Horrible as it was -- the extermination camp Auschwitz was just one site of the genocide committed against Sinti and Roma. All over Nazi occupied Europe Sinti and Roma were murdered in camps or shot by execution squads. Today we know that around 500.000 Sinti and Roma became victims of a campaign of systematic extermination.

In Auschwitz I witnessed mass murder. There were long cues of people in front of the mass murder facilities like the gas chambers and crematoria which were not far from our camp's electrified fences. And then the ear splitting screams started. Orders to stay inside our barracks with doors locked were disobeyed. And we saw a large area of open fires blazing.
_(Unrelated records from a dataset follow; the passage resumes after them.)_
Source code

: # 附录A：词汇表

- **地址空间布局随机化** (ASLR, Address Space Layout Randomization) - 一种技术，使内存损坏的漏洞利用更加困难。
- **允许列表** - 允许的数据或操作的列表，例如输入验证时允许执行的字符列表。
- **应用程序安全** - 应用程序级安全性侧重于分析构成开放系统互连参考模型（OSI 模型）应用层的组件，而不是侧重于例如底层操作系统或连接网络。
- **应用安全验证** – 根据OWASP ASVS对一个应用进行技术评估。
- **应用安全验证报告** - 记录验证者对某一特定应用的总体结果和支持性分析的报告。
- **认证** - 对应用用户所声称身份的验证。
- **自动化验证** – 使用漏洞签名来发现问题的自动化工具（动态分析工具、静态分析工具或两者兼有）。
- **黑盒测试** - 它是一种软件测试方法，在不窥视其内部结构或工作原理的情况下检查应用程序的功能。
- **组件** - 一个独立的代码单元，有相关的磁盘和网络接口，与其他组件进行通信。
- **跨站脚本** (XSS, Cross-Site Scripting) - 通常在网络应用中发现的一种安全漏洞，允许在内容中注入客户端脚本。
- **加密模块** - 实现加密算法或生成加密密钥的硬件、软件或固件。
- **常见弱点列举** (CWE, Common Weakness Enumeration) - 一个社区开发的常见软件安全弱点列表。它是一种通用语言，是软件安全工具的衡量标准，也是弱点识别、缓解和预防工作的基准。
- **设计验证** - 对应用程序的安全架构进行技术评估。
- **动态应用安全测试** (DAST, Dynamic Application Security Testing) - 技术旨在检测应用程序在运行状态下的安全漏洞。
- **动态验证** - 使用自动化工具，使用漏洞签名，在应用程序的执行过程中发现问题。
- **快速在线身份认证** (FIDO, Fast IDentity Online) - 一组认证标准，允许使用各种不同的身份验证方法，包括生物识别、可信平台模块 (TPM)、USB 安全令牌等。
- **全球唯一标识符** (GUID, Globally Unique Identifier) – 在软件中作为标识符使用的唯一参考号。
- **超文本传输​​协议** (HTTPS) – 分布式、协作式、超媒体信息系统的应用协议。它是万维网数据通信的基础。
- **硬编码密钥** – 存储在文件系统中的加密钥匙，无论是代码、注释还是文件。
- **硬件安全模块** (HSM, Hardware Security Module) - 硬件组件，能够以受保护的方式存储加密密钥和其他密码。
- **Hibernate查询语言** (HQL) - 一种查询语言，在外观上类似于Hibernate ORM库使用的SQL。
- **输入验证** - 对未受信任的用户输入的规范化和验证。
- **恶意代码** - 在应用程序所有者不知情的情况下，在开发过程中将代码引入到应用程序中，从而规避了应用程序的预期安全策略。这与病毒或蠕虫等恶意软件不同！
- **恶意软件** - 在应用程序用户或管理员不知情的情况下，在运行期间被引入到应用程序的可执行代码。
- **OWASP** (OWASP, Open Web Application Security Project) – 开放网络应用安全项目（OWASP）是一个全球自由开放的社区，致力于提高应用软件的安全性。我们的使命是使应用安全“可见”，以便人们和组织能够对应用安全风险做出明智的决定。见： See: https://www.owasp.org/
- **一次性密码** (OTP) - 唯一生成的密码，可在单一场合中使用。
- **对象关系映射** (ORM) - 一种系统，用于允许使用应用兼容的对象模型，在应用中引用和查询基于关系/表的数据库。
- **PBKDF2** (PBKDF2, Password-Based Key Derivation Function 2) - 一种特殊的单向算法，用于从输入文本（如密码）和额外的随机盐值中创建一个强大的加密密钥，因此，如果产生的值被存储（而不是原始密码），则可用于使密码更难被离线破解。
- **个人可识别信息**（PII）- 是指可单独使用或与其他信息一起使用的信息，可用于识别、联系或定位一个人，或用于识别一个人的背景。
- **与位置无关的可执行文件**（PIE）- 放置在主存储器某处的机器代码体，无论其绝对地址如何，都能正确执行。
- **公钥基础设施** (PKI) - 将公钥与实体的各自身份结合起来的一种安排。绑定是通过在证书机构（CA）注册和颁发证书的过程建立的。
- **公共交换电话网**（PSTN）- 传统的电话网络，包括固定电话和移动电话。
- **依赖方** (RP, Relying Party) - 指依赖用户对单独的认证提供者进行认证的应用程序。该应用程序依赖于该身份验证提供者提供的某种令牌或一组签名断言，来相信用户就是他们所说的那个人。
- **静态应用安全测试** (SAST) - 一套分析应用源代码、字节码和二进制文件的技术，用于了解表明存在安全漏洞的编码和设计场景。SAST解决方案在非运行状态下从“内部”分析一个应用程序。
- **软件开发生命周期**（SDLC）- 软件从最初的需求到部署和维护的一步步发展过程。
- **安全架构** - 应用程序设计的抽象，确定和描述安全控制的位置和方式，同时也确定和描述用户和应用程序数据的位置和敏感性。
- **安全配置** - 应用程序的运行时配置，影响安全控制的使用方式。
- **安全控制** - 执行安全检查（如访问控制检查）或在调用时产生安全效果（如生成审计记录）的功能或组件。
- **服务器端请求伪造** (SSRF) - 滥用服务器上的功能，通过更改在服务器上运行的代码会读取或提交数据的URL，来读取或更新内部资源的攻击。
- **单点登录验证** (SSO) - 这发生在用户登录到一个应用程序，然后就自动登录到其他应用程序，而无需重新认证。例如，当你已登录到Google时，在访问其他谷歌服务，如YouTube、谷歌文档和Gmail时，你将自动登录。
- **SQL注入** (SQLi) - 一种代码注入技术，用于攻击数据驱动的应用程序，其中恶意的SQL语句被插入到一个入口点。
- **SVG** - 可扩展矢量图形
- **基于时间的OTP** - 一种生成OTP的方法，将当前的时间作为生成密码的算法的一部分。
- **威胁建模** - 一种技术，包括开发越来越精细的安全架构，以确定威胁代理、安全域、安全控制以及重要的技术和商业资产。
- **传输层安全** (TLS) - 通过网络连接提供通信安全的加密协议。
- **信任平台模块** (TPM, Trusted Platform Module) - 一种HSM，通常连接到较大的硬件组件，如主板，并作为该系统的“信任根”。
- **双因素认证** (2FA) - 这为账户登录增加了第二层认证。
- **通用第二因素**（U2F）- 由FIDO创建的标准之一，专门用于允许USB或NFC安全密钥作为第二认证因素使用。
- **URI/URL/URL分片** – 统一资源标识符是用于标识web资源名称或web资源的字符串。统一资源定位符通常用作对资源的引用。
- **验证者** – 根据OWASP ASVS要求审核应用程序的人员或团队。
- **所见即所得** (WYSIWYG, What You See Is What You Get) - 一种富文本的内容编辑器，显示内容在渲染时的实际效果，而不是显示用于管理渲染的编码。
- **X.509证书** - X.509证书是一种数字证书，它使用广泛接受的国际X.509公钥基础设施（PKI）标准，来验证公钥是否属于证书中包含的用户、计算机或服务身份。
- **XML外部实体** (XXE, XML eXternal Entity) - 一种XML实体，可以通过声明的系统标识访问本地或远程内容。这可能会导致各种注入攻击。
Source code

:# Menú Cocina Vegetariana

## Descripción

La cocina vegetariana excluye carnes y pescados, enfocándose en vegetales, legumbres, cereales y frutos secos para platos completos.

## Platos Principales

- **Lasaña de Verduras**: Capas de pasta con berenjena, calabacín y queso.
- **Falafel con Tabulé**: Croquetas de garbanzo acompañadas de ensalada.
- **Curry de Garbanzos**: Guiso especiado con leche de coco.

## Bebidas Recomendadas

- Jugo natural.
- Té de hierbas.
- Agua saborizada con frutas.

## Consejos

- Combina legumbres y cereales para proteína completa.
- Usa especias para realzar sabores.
I as an 8 year old girl overheard adult conversations like; they must have run out of gas and are burning people alive now.

You might be interested to know, that only 6 months ago I was here at the Auschwitz memorial commemorating an event that took place there on the 2nd of August 1944. Almost 4.300 men, women and children from our camp; after one of those Nazi selection processes, were condemned to be murdered that very night. I was among those the Nazis selected to be put into cattle trains and to be transported to Ravensbrück concentration camp.

Even today it is extremely difficult for me to come back to the place of the former concentration camp Auschwitz. I experienced first hand the effects of Antigypsyism, Antisemitism and Racism. I myself survived Auschwitz through sheer luck and the selfless acts of some of my fellow inmates.

For decades after 1945 the genocide committed against Sinti and Roma was largely ignored. It took a private initiative by Vinzenz Rose, one of the early activists of the Sinti and Roma civil rights movement, to erect a modest memorial on the site of the former camp to commemorate the Sinti and Roma murdered at Auschwitz. Today it is the setting for memorial services like the one I attended last August.

Those that were murdered and those that survived the camps must never be forgotten. Hopefully this memorial site and museum will remain here for many years to come as a warning to people not to let racism and insane ideologies, backed by wrong sciences like for example, Eugenics, gain power again.